SBIR-STTR Award

Holomorphic Embedding for Loadflow Integration of Operational Thermal and Electric Reliable Procedural Systems
Award last edited on: 1/4/2021

Sponsored Program
STTR
Awarding Agency
NASA : GRC
Total Award Amount
$841,977
Award Phase
2
Solicitation Topic Code
T3.02
Principal Investigator
Antonio Trias

Company Information

Elequant Knowledge Innovation Data Science LLC (AKA: Elequant Inc.~EQKIDS)

1801 Swann Street NW Unit 302
Washington, DC 20009
   (240) 481-9559
   info@elequant.com
   www.elequant.com

Research Institution

University of Maryland

Phase I

Contract Number: NNX17CC42P
Start Date: 00/00/00    Completed: 00/00/00
Phase I year
2017
Phase I Amount
$123,080
This sound, low risk proposal aims at developing technology for the fundamental modeling and data processing needs of future autonomous operation.
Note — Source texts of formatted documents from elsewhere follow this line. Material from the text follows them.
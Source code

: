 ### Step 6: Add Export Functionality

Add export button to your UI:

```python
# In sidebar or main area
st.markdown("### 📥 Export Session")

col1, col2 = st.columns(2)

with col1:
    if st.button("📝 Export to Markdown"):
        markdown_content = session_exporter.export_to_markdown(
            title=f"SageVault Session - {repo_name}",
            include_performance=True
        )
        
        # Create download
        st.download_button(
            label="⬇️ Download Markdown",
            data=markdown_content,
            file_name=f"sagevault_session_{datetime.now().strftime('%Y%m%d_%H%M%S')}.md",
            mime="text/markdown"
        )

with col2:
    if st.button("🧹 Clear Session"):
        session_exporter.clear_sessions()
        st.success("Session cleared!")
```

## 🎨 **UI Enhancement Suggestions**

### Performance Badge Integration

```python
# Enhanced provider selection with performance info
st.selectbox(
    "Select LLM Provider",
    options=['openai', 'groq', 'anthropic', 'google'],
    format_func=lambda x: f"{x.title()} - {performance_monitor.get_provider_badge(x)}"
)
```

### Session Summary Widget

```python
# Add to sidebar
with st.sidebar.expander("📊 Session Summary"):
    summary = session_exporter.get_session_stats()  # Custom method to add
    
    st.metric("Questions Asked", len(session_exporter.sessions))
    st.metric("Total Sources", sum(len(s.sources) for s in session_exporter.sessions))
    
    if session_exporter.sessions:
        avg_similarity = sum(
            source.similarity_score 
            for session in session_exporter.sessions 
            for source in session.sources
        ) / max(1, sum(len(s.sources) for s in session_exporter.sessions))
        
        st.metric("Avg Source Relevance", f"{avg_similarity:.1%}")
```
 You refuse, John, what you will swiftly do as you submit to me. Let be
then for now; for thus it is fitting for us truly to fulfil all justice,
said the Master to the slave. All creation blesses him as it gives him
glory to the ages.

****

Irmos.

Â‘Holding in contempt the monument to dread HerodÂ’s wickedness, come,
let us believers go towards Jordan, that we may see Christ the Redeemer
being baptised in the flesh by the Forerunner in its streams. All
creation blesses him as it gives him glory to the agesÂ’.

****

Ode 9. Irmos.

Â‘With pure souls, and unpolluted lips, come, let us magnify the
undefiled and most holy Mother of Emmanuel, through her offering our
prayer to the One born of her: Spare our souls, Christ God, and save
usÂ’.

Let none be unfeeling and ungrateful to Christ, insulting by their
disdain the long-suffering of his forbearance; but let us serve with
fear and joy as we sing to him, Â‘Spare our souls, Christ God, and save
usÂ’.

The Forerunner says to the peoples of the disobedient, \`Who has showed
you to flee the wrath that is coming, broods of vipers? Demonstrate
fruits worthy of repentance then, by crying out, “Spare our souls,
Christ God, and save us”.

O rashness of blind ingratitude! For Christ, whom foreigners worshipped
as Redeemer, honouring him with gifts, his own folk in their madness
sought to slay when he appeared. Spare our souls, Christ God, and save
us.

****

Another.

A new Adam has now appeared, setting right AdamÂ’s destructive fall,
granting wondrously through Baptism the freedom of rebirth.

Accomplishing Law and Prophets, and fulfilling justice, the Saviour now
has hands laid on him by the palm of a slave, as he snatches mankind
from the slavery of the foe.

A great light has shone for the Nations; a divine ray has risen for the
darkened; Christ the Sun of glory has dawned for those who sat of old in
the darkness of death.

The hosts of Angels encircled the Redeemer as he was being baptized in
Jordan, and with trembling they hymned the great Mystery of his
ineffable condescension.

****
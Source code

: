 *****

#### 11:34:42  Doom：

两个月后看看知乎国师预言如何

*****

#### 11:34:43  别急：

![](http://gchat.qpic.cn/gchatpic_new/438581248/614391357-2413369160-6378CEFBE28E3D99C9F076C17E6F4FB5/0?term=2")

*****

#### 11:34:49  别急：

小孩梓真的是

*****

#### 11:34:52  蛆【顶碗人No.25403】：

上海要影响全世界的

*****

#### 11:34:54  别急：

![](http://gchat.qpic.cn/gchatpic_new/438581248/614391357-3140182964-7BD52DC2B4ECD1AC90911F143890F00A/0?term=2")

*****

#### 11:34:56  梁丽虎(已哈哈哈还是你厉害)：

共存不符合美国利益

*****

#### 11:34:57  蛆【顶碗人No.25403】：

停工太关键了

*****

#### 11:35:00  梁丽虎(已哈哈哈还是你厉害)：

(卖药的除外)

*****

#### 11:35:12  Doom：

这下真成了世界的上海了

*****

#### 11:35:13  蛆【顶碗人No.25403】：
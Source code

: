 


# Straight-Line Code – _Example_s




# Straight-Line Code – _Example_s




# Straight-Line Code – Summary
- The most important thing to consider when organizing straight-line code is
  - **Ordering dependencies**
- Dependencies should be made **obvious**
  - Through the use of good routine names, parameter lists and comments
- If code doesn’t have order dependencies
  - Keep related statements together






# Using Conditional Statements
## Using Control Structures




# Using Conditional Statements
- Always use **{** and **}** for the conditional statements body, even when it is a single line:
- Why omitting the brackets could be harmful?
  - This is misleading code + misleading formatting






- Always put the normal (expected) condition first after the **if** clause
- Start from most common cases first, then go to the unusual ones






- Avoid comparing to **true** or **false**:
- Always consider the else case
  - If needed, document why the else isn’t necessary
It addresses problems of early anomaly and fault detection in PMAD systems, adopting a larger scope by also including the thermal system. Truly autonomous operation of large power systems (e.g. ISS) cannot be scripted. In the quest to replace expert human operator functions by intelligent applications capable of self-healing and management, two key pillars are prerequisites to achieve a sufficient degree of correct self-aware behavior: a reliable model of internal system behavior, and efficient and reliable ways to deal with external and internal information.On these areas, the innovation will extend the ideas behind the Holomorphic Embedding Loadflow Method (HELM, which solves non-equivocally the steady-state equations of electrical power systems), to encompass a larger heterogeneous system: the joint electrical and thermal system. Rationale: being both critical and inter-dependent, they need a holistic approach. The innovation builds first on their joint operational physical model, seen as algebraic equations. The focus will be on its eventual future use as the computational engine for autonomous operation applications. HELM is a computational engine in intelligent decision-support for operations in transmission grids, and is currently being adapted to spacecraft DC grids.The second innovation context is data processing for self-aware behavior algorithms, proposing convergence of the physical model-based approach (HELM) and emerging unsupervised Big Data/Machine Learning techniques. Having experts from both worlds, these approaches will reinforce each other-not only by means of feeding results to each other, but also in internal work models.RI(UMD) technology transfer on Multi-Task Learning , electric storage and aircraft guarantees success

Phase II

Contract Number: 80NSSC19C0014
Start Date: 00/00/00    Completed: 00/00/00
Phase II year
2019
Phase II Amount
$718,897
This sound, low risk and exciting proposal aims at developing technology for the fundamental accurate modeling and data processing needs of future autonomous operation and system design within the paradigm of the digital twin. Truly autonomous operation of power systems (e.g. turbo-electric distributed propulsion aircrafts) cannot be scripted. An intelligent system capable of self-healing and management requires two key pillars to achieve a sufficient degree of correct self-aware behavior: a reliable accurate model of internal system behavior, and efficient and reliable ways to deal with external and internal information. As a byproduct of accurate and reliable modeling, better design procedures will be in our hands. On these areas, the innovation will extend the ideas behind the Holomorphic Embedding Loadflow Method (HELM, which solves non-equivocally the steady-state equations of electrical power systems), to encompass a larger heterogeneous system: the joint electrical and thermal system. The innovation builds first on their joint operational physical model, seen as a holistic system of algebraic equations. The second innovation context is data processing for self-aware behavior algorithms, proposing convergence of the physical model-based approach (HELM) and emerging unsupervised Deep Learning techniques in Big Data Artificial Intelligence. The CWRU knowledge base on fault detection and protection will also contribute significantly in efficient defining self-aware heuristics. Having team experts from these areas, these approaches will be developed reinforcing each othermdash;not only by means of the outputs one can provide to the other, but also in the way they work internally, when possible.